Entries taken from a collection
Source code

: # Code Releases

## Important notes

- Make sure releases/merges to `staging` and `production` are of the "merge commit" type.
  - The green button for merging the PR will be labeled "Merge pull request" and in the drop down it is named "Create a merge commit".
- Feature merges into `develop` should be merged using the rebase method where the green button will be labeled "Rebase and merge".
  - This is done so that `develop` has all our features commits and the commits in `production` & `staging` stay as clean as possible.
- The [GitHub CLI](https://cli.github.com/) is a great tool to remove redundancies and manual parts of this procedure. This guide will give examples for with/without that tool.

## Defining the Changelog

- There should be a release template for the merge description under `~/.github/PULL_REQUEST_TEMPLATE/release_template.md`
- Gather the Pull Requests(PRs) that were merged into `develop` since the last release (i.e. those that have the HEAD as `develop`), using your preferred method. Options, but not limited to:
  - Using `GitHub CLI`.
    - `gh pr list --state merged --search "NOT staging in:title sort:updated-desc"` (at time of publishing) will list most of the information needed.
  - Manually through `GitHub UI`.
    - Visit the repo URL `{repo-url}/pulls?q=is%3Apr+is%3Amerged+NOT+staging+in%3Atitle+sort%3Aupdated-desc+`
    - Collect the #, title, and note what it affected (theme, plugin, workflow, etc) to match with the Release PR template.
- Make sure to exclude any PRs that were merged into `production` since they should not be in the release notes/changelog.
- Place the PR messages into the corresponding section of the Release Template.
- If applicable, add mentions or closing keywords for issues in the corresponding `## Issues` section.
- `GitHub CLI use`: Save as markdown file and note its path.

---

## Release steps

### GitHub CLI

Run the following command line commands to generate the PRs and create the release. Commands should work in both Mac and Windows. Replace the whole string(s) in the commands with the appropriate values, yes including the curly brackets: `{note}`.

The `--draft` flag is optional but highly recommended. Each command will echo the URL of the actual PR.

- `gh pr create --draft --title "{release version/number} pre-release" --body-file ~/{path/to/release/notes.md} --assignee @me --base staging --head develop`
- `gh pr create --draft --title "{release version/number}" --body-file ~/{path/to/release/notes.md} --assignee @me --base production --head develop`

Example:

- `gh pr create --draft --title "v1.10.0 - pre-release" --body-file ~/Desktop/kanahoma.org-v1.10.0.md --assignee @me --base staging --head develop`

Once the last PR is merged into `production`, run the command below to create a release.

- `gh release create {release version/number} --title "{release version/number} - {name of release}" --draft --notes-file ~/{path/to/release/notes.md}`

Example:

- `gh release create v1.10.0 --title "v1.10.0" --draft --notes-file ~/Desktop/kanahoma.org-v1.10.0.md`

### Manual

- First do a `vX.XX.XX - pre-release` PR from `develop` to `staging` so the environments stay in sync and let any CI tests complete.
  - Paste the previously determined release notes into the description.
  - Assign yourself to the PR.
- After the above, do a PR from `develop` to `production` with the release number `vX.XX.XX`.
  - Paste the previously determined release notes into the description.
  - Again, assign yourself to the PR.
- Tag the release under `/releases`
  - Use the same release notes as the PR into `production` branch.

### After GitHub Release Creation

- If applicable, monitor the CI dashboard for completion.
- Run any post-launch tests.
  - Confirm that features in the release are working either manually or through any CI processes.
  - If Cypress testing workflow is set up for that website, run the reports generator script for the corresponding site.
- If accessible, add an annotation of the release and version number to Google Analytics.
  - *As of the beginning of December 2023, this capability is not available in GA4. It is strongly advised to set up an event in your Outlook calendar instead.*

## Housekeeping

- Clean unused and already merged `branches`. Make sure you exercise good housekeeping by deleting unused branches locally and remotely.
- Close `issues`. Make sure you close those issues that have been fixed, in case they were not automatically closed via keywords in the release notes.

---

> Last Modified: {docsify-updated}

---

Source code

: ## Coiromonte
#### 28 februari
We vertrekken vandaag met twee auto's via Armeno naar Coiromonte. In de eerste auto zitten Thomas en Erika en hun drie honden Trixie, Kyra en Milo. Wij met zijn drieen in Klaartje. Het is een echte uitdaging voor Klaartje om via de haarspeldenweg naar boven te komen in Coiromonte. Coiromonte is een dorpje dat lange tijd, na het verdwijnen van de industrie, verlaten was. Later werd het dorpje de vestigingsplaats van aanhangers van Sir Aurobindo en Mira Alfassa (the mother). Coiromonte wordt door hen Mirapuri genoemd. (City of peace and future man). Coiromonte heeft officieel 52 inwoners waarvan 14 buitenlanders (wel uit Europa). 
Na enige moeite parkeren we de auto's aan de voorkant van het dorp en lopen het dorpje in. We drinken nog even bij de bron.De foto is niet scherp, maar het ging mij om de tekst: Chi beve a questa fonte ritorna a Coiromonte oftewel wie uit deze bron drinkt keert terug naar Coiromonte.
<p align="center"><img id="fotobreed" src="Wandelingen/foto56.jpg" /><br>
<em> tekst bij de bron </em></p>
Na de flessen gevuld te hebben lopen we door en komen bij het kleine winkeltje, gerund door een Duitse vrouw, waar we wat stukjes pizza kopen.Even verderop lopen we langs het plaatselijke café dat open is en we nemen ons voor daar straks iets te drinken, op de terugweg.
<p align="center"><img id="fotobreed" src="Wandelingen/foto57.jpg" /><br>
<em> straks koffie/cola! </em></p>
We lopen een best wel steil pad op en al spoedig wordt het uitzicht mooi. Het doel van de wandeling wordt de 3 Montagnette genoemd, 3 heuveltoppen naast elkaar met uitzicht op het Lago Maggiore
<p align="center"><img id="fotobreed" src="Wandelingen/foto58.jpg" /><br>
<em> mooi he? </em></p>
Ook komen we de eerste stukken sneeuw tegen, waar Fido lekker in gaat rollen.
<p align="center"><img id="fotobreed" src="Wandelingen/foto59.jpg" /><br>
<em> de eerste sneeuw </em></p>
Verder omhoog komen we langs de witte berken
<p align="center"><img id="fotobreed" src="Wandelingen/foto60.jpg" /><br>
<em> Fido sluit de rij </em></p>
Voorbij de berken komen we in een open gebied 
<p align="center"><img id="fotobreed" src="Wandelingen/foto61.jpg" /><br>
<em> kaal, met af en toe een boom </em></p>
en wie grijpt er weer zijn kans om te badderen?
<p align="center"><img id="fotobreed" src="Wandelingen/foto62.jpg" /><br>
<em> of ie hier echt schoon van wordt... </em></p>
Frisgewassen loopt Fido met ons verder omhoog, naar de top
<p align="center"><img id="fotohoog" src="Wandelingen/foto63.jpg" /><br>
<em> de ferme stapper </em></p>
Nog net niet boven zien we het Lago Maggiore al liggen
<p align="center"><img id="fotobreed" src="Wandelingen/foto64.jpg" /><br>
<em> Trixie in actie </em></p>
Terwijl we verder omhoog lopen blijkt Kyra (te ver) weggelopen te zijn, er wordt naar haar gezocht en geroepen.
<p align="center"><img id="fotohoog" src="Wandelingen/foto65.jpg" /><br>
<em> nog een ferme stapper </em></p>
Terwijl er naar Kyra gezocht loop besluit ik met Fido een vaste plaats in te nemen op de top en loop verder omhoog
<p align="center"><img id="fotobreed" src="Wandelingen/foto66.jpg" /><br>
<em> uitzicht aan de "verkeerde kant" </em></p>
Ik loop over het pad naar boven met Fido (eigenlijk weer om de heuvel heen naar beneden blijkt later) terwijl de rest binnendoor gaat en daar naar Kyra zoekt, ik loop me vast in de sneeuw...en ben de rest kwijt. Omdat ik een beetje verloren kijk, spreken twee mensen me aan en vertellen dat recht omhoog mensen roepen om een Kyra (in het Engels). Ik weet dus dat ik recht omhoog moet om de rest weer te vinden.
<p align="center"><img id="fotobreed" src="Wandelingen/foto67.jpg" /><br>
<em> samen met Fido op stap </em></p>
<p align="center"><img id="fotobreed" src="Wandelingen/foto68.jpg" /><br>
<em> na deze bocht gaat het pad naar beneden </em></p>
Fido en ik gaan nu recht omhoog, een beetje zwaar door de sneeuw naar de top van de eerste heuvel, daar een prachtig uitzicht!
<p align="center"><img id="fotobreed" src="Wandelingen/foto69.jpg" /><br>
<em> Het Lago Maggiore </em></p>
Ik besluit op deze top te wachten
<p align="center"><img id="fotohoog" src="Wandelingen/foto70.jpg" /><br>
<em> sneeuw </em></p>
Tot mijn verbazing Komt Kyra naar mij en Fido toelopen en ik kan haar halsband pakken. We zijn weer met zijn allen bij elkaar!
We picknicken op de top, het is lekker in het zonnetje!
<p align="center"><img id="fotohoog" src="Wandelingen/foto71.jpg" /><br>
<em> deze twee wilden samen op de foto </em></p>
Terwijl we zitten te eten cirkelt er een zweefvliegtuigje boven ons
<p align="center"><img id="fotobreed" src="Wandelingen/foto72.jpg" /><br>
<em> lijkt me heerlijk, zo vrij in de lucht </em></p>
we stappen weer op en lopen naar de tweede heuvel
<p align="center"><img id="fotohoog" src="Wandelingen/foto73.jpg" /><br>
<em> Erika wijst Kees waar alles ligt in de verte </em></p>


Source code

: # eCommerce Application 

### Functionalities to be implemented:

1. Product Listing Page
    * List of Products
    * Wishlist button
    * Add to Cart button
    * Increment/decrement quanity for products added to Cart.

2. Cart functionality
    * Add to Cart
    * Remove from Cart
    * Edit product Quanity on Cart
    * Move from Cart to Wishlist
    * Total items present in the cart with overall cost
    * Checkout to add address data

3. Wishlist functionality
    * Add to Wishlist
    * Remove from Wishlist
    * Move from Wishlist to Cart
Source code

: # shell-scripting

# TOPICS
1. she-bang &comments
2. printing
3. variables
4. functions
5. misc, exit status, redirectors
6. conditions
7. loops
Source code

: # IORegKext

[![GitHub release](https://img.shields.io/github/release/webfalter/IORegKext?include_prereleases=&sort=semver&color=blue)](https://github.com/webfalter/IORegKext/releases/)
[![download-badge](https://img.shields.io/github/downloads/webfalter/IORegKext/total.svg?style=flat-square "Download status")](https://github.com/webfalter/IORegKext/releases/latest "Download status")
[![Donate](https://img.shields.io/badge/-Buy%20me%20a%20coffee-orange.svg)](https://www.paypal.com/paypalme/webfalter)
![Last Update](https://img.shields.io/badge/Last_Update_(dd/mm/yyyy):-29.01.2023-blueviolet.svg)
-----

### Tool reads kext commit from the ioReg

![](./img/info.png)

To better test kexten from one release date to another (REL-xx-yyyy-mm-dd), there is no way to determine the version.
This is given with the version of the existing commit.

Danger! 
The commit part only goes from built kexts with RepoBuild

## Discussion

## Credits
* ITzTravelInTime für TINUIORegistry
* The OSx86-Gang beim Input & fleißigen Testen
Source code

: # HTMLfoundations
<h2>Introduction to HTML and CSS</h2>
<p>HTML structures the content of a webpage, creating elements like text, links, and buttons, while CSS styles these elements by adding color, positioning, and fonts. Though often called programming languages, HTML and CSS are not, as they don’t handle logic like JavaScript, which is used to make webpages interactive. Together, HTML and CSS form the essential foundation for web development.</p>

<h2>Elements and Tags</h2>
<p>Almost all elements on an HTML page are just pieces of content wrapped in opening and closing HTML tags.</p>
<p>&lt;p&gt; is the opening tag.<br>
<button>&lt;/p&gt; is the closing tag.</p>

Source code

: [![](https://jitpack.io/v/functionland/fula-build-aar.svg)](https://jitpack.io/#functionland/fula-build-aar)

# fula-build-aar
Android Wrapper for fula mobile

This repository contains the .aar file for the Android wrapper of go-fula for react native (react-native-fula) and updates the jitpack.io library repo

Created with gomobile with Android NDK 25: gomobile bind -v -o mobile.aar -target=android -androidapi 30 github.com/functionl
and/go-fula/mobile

TASK BRIEF: Beginning at the line above with "--base production --head" and finishing at the line with "- First do a", return each line exactly and return nothing else.

EXPECTED OUTPUT:
- `gh pr create --draft --title "{release version/number}" --body-file ~/{path/to/release/notes.md} --assignee @me --base production --head develop`

Example:

- `gh pr create --draft --title "v1.10.0 - pre-release" --body-file ~/Desktop/kanahoma.org-v1.10.0.md --assignee @me --base staging --head develop`

Once the last PR is merged into `production`, run the command below to create a release.

- `gh release create {release version/number} --title "{release version/number} - {name of release}" --draft --notes-file ~/{path/to/release/notes.md}`

Example:

- `gh release create v1.10.0 --title "v1.10.0" --draft --notes-file ~/Desktop/kanahoma.org-v1.10.0.md`

### Manual

- First do a `vX.XX.XX - pre-release` PR from `develop` to `staging` so the environments stay in sync and let any CI tests complete.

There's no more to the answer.